Tuesday, July 27, 2010

Mechanical Turk, Low Wages, and the Market for Lemons

In HCOMP this year, one of the memorable and discussed presentations (although highly unconventional) was by M. Six Silberman who discussed the "Sellers' problems in human computation markets". The basic question: can we protect the workers there from exploitation and from sweatshop salaries?

Luis von Ahn posted a similar post on his blog. In the comments of the blog post, someone suggested that the low wages on Mechanical Turk is simply the result of high supply of workers and low demand for their work. As there is more supply, the salaries drop. And having minimum wages, would interfere with the free market.

I actually disagree with this interpretation. First of all, there is no oversupply of labor on Mechanical Turk. The distribution of completion times (follows a power law), suggests that the market operates at maximum capacity. My gut instinct actually tells me that there are not enough workers available for the posted work, not vice versa.
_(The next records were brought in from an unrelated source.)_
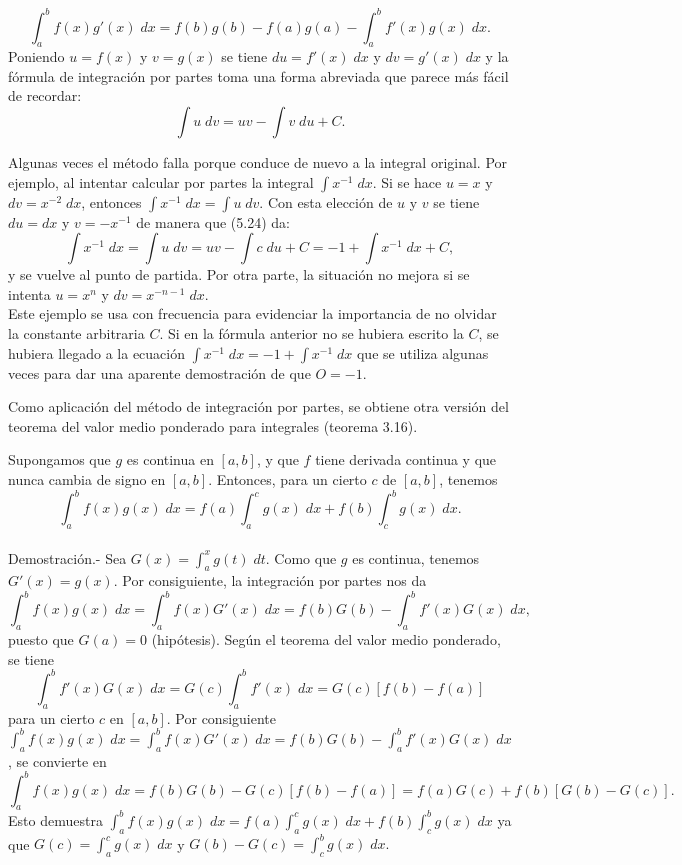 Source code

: $$\int_a^b  f(x)g'(x)\; dx = f(b)g(b)-f(a)g(a)-\int_a^b f'(x)g(x)\; dx.$$
Poniendo $u=f(x)$ y $v=g(x)$ se tiene $du=f'(x)\; dx$ y $dv=g'(x)\; dx$ y la fórmula de integración por partes toma una forma abreviada que parece más fácil de recordar:
$$\int u\; dv = uv-\int v\; du +C.$$

\begin{ejem}
    Algunas veces el método falla porque conduce de nuevo a la integral original. Por ejemplo, al intentar calcular por partes la integral $\int x^{-1}\; dx$. Si se hace $u = x$ y $dv = x^{-2}\;dx$, entonces $\int x^{-1}\; dx = \int u\; dv$. Con esta elección de $u$ y $v$ se tiene $du = dx$ y $v = - x^{-1}$ de manera que (5.24) da:
    $$\int x^{-1}\;dx = \int u \; dv = uv-\int c \; du + C = -1 +\int x^{-1}\; dx + C,$$
    y se vuelve al punto de partida. Por otra parte, la situación no mejora si se intenta $u = x^n$ y $dv = x^{-n-1}\; dx.$\\
    Este ejemplo se usa con frecuencia para evidenciar la importancia de no olvidar la constante arbitraria $C$. Si en la fórmula anterior no se hubiera escrito la $C$, se hubiera llegado a la ecuación $\int x^{-1}\; dx = - 1 + \int x^{-1}\; dx$ que se utiliza algunas veces para dar una aparente demostración de que $O = - 1$.
\end{ejem}

Como aplicación del método de integración por partes, se obtiene otra versión del teorema del valor medio ponderado para integrales (teorema 3.16).

\begin{teo}
    Supongamos que $g$ es continua en $[a,b]$, y que $f$ tiene derivada continua y que nunca cambia de signo en $[a,b]$. Entonces, para un cierto $c$ de $[a,b]$, tenemos
    $$\int_a^b f(x)g(x)\; dx = f(a)\int_a^c g(x)\; dx + f(b)\int_c^b g(x)\; dx.$$\\
	Demostración.-\; Sea $G(x)=\int_a^x g(t)\; dt$. Como que $g$ es continua, tenemos $G'(x)=g(x)$. Por consiguiente, la integración por partes nos da
	$$\int_a^b f(x)g(x)\; dx = \int_a^b f(x)G'(x)\; dx = f(b)G(b)-\int_a^b f'(x)G(x)\; dx,$$
	puesto que $G(a)=0$ (hipótesis). Según el teorema del valor medio ponderado, se tiene
	$$\int_a^b f'(x)G(x)\; dx = G(c)\int_a^b f'(x)\; dx = G(c)[f(b)-f(a)]$$
	para un cierto $c$ en $[a,b]$. Por consiguiente $\int_a^b f(x)g(x)\; dx = \int_a^b f(x)G'(x)\; dx = f(b)G(b)-\int_a^b f'(x)G(x)\; dx$, se convierte en 
	$$\int_a^b f(x)g(x)\; dx = f(b)G(b)-G(c)[f(b)-f(a)]=f(a)G(c)+f(b)[G(b)-G(c)].$$
	Esto demuestra $\int_a^b f(x)g(x)\; dx = f(a)\int_a^c g(x)\; dx + f(b)\int_c^b g(x)\; dx$ ya que $G(c)=\int_a^c g(x)\; dx$ y $G(b)-G(c)=\int_c^b g(x)\; dx.$
\end{teo}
I can hear the protests: If there is not enough supply of workers, why don't requesters simply increase the offered prices?

My explanation: The requesters already pay minimum wages for work that is worth minimum wage. How is that possible given the effective hourly rate of \$2/hour?

The basic problem: Spammers. Given that many large tasks attract spammers, most requesters rely on redundancy to ensure quality. So instead of having a single worker to do a task, they get 5 workers to work on it. This increases the effective rate from \$2/hr to \$10/hr.

Effectively, what Amazon Mechanical Turk is today is a market for lemons, following the terminology of Akerlof's famous paper, for which he got the 2001 Nobel prize.

A market for lemons is a market where the sellers cannot evaluate beforehand the quality of the goods that they are buying. So, if you have two types of products (say good workers and low quality workers) and cannot tell who is whom, the price that the buyer is willing to pay will be proportional to the average quality of the worker. So the offered price will be between the price of a good worker and a low quality worker. What a good worker would do? Given that good workers will not get enough payment for their true quality, they leave the market. This leads the buyer to lower the price even more towards the price for low quality workers. At the end, we only have low quality workers in the market (or workers willing to work for similar wages) and the offered price reflects that.

This is exactly what is happening on Mechanical Turk today. Requesters pay everyone as if they are low quality workers, assuming that extra quality assurance techniques will be required on top of Mechanical Turk.

So, how can someone resolve such issues? The basic solution is the concept of signalling. Good workers need a method to signal to the buyer their higher quality. In this way, they can differentiate themselves from low quality workers. Unfortunately, Amazon has not implemented a good reputation mechanism. The "number of HITs worked" and the "acceptance percentage" are simply not sufficient signalling mechanisms.

Here are some ideas:

  • Allowing workers to get endorsements from reputable requesters (to avoid scam rings like on eBay)
  • Allowing requesters to post machine readable feedback on the performance of the workers, disconnecting evaluation from the approval rate.
  • Certifications and qualification tests that indeed measure ability on different tasks (e.g., language abilities, reading comprehension tests, etc)
  • Publishing the reputation history of the workers, so that requesters can evaluate the quality of the worker.
Of course, similar measures can be adopted for requesters! There is a symmetric market for lemons on that side! Scam requesters post HITs, behave badly, and cause good workers to avoid any newcomer. New requesters then get only low quality workers, get disappointed with the quality of the results and they leave the market.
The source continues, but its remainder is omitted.